• **To do**
Look through the data below for the line with "baris $7$, algoritma" and the line with "waktu sebesar $O(n^2)$.", then output those two and all lines in between, exactly as written.

Start of Block

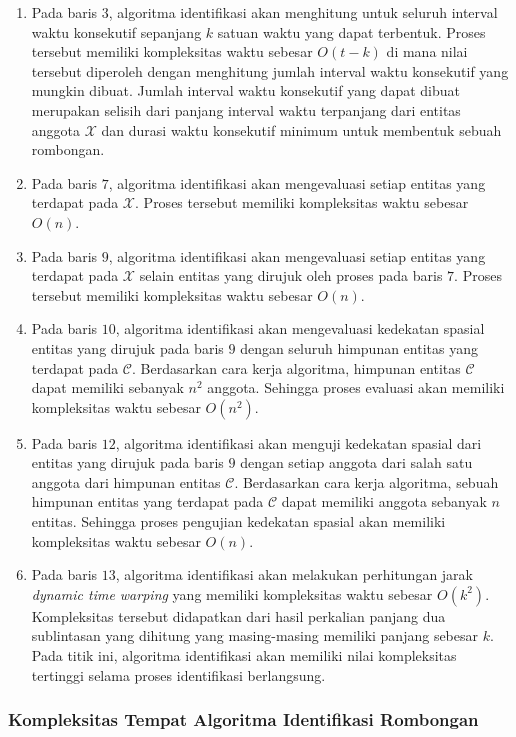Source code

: \begin{enumerate}
    \item Pada baris $3$, algoritma identifikasi akan menghitung untuk seluruh interval waktu konsekutif sepanjang $k$ satuan waktu yang dapat terbentuk. Proses tersebut memiliki kompleksitas waktu sebesar $O(t - k)$ di mana nilai tersebut diperoleh dengan menghitung jumlah interval waktu konsekutif yang mungkin dibuat. Jumlah interval waktu konsekutif yang dapat dibuat merupakan selisih dari panjang interval waktu terpanjang dari entitas anggota $\mathcal{X}$ dan durasi waktu konsekutif minimum untuk membentuk sebuah rombongan.
    \item Pada baris $7$, algoritma identifikasi akan mengevaluasi setiap entitas yang terdapat pada $\mathcal{X}$. Proses tersebut memiliki kompleksitas waktu sebesar $O(n)$.
    \item Pada baris $9$, algoritma identifikasi akan mengevaluasi setiap entitas yang terdapat pada $\mathcal{X}$ selain entitas yang dirujuk oleh proses pada baris $7$. Proses tersebut memiliki kompleksitas waktu sebesar $O(n)$.
    \item Pada baris $10$, algoritma identifikasi akan mengevaluasi kedekatan spasial entitas yang dirujuk pada baris $9$ dengan seluruh himpunan entitas yang terdapat pada $\mathcal{C}$. Berdasarkan cara kerja algoritma, himpunan entitas $\mathcal{C}$ dapat memiliki sebanyak $n^2$ anggota. Sehingga proses evaluasi akan memiliki kompleksitas waktu sebesar $O(n^2)$.
    \item Pada baris $12$, algoritma identifikasi akan menguji kedekatan spasial dari entitas yang dirujuk pada baris $9$ dengan setiap anggota dari salah satu anggota dari himpunan entitas $\mathcal{C}$. Berdasarkan cara kerja algoritma, sebuah himpunan entitas yang terdapat pada $\mathcal{C}$ dapat memiliki anggota sebanyak $n$ entitas. Sehingga proses pengujian kedekatan spasial akan memiliki kompleksitas waktu sebesar $O(n)$.
    \item Pada baris $13$, algoritma identifikasi akan melakukan perhitungan jarak \textit{dynamic time warping} yang memiliki kompleksitas waktu sebesar $O(k^2)$. Kompleksitas tersebut didapatkan dari hasil perkalian panjang dua sublintasan yang dihitung yang masing-masing memiliki panjang sebesar $k$. Pada titik ini, algoritma identifikasi akan memiliki nilai kompleksitas tertinggi selama proses identifikasi berlangsung.
\end{enumerate}

\subsubsection{Kompleksitas Tempat Algoritma Identifikasi Rombongan}
\label{subsubsec:space-complexity}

End of Block

• **Answer to the exercise**
    \item Pada baris $7$, algoritma identifikasi akan mengevaluasi setiap entitas yang terdapat pada $\mathcal{X}$. Proses tersebut memiliki kompleksitas waktu sebesar $O(n)$.
    \item Pada baris $9$, algoritma identifikasi akan mengevaluasi setiap entitas yang terdapat pada $\mathcal{X}$ selain entitas yang dirujuk oleh proses pada baris $7$. Proses tersebut memiliki kompleksitas waktu sebesar $O(n)$.
    \item Pada baris $10$, algoritma identifikasi akan mengevaluasi kedekatan spasial entitas yang dirujuk pada baris $9$ dengan seluruh himpunan entitas yang terdapat pada $\mathcal{C}$. Berdasarkan cara kerja algoritma, himpunan entitas $\mathcal{C}$ dapat memiliki sebanyak $n^2$ anggota. Sehingga proses evaluasi akan memiliki kompleksitas waktu sebesar $O(n^2)$.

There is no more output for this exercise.